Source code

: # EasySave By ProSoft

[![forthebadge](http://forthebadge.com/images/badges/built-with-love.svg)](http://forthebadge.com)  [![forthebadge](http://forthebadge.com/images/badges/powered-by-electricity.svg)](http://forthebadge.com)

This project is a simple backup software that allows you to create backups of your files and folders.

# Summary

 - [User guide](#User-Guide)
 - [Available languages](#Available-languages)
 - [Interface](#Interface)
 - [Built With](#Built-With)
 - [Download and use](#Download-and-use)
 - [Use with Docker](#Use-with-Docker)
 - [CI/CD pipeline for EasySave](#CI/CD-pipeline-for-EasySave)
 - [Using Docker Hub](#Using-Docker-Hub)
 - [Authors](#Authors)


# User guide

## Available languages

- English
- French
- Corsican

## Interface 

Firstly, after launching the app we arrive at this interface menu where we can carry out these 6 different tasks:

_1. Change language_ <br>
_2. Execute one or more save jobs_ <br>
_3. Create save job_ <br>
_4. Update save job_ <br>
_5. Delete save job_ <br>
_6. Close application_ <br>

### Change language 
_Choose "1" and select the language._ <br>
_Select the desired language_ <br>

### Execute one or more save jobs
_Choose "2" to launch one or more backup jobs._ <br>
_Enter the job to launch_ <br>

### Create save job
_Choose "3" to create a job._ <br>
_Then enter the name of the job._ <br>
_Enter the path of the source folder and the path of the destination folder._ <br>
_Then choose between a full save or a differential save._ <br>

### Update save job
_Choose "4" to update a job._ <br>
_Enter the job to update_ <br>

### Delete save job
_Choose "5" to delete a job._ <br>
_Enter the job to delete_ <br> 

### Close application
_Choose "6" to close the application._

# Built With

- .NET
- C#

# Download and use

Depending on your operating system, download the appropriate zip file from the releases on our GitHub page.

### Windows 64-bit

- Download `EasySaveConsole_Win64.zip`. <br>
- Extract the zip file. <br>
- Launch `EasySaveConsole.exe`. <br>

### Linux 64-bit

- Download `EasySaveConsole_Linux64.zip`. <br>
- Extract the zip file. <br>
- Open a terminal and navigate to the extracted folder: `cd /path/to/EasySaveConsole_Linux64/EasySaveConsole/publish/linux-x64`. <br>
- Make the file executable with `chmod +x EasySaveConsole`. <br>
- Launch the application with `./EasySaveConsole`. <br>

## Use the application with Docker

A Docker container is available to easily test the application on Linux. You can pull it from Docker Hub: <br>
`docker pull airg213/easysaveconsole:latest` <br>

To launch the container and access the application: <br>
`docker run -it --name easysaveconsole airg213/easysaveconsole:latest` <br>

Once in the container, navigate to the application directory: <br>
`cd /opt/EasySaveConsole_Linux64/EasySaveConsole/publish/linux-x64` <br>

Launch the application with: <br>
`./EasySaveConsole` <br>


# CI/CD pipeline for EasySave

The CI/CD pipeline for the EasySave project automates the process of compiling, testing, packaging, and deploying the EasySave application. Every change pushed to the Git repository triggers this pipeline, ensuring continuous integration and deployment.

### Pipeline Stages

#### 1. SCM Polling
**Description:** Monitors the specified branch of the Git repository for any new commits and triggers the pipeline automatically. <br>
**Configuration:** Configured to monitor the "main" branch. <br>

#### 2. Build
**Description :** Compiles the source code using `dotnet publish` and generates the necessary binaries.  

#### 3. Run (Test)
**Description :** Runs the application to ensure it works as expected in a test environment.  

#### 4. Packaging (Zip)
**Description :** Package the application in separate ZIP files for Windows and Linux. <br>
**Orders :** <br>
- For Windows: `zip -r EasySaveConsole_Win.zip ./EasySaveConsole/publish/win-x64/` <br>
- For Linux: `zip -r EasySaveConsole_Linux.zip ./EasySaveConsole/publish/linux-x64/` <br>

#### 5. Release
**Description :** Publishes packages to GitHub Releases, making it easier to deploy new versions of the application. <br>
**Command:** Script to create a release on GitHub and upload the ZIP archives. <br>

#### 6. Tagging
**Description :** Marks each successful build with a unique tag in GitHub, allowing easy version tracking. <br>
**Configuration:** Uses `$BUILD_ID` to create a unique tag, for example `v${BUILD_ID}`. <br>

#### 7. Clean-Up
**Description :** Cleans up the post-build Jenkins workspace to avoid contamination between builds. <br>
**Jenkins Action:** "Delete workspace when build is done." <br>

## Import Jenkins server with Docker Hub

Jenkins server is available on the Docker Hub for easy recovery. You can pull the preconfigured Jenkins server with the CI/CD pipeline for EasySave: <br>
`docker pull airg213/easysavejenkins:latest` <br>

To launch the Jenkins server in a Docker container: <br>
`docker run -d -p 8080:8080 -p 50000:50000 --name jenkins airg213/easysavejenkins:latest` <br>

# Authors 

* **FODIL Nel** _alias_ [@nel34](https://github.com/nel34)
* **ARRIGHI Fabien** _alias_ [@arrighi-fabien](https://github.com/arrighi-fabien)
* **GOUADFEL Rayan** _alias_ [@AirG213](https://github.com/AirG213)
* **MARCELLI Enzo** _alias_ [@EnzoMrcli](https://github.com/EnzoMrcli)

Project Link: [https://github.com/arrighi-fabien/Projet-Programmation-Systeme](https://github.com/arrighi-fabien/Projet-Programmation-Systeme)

| YOUR INSTRUCTIONS |
In the entries above, find each line with "more" and list it.

| THE COMPLETED TASK |
_2. Execute one or more save jobs_ <br>
### Execute one or more save jobs
_Choose "2" to launch one or more backup jobs._ <br>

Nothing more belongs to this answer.